On Thursday 04 September 2003 04:19, Steven Cole wrote:
> On Wed, 2003-09-03 at 19:50, Daniel Phillips wrote:
> > There was a time when SMP locking overhead actually cost something in the
> > high single digits on Linux, on certain loads. Today, you'd have to work
> > at it to find a real load where the 2.5/6 kernel spends more than 1% of
> > its time in locking overhead, even on a large SMP machine (sample size of
> > one: I asked Bill Irwin how his 32 node Numa cluster is running these
> > days). This blows the ccCluster idea out of the water, sorry. The only
> > way ccCluster gets to live is if SMP locking is pathetic and it's not.
>
> I would never call the SMP locking pathetic, but it could be improved.
> Looking at Figure 6 (Star-CD, 1-64 processors on Altix) and Figure 7
> (Gaussian 1-32 processors on Altix) on page 13 of "Linux Scalability for
> Large NUMA Systems", available for download here:
> http://archive.linuxsymposium.org/ols2003/Proceedings/
> it appears that for those applications, the curves begin to flatten
> rather alarmingly. This may have little to do with locking overhead.

2.4.17 is getting a little old, don't you think? This is the thing that
changed most in 2.4 -> 2.6, and indeed, much of the work was in locking.

> One possible benefit of using ccClusters would be to stay on that lower
> part of the curve for the nodes, using perhaps 16 CPUs in a node. That
> way, a 256 CPU (e.g. Altix 3000) system might perform better than if a
> single kernel were to be used. I say might. It's likely that only
> empirical data will tell the tale for sure.

Right, and we do not see SGI contributing patches for partitioning their 256
CPU boxes. That's all the empirical data I need at this point.

They surely do partition them, but not at the Linux OS level.

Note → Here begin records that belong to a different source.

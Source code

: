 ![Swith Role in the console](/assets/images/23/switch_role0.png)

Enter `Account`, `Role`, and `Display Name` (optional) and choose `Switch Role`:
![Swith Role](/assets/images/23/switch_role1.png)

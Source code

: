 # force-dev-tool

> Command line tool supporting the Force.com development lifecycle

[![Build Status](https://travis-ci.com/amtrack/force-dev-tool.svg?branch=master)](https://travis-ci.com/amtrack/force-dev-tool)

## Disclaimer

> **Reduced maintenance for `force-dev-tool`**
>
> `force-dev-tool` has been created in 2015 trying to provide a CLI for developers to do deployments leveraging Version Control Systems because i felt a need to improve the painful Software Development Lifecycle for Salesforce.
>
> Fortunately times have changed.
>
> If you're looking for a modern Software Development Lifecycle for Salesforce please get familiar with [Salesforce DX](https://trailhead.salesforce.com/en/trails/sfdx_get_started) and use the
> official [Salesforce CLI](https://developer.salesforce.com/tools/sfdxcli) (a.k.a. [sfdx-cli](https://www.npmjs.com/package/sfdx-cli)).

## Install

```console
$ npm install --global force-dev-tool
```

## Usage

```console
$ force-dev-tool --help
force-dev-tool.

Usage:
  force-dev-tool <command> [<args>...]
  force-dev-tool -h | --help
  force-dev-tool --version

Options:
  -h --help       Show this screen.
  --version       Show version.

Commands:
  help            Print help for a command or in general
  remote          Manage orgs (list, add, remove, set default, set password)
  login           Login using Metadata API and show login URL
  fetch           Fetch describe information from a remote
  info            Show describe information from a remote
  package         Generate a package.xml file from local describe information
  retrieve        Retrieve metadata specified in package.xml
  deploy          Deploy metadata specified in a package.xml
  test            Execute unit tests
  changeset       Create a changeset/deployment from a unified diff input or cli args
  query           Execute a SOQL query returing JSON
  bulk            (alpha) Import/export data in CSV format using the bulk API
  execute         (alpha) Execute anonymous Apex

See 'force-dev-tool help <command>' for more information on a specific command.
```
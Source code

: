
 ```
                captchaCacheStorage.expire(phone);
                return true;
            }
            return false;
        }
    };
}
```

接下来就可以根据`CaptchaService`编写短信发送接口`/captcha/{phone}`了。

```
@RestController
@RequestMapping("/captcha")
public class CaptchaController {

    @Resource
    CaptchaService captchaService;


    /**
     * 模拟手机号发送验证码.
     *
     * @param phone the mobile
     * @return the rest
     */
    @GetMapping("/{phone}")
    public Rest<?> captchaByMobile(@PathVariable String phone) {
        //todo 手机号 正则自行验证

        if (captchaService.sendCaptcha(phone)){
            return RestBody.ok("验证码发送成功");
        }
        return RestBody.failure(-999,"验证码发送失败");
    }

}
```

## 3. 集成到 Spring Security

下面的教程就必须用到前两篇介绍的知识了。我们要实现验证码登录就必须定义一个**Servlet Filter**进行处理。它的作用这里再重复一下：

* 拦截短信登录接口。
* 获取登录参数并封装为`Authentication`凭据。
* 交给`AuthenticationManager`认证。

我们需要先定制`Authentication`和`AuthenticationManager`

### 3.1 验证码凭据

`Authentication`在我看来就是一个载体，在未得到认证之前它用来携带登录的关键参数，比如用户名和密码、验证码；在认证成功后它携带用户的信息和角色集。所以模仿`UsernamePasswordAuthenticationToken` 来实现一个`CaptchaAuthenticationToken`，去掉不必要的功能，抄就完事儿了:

> > As for Karim's work, it's a quintessentially flashy trick to make two UP
> > kernels run on a dual processor. It's worth doing, but not because it
> > blazes the way forward for ccClusters. It can be the basis for hot
> > kernel swap: migrate all the processes to one of the two CPUs, load and
> > start a new kernel on the other one, migrate all processes to it, and let
> > the new kernel restart the first processor, which is now idle.
>
> Thank you for that very succinct summary of my rather long-winded
> exposition on that subject which I posted here:
> http://marc.theaimsgroup.com/?l=linux-kernel&m=105214105131450&w=2

I swear I made the above up on the spot, just now :-)

> Quite a bit of the complexity which I mentioned, if it were necessary at
> all, could go into user space helper processes which get spawned for the
> kernel going away, and before init for the on-coming kernel. Also, my
> comment about not being able to shoe-horn two kernels in at once for
> 32-bit arches may have been addressed by Ingo's 4G/4G split.

I don't see what you're worried about, they are separate kernels and you get
two instances of whatever split you want.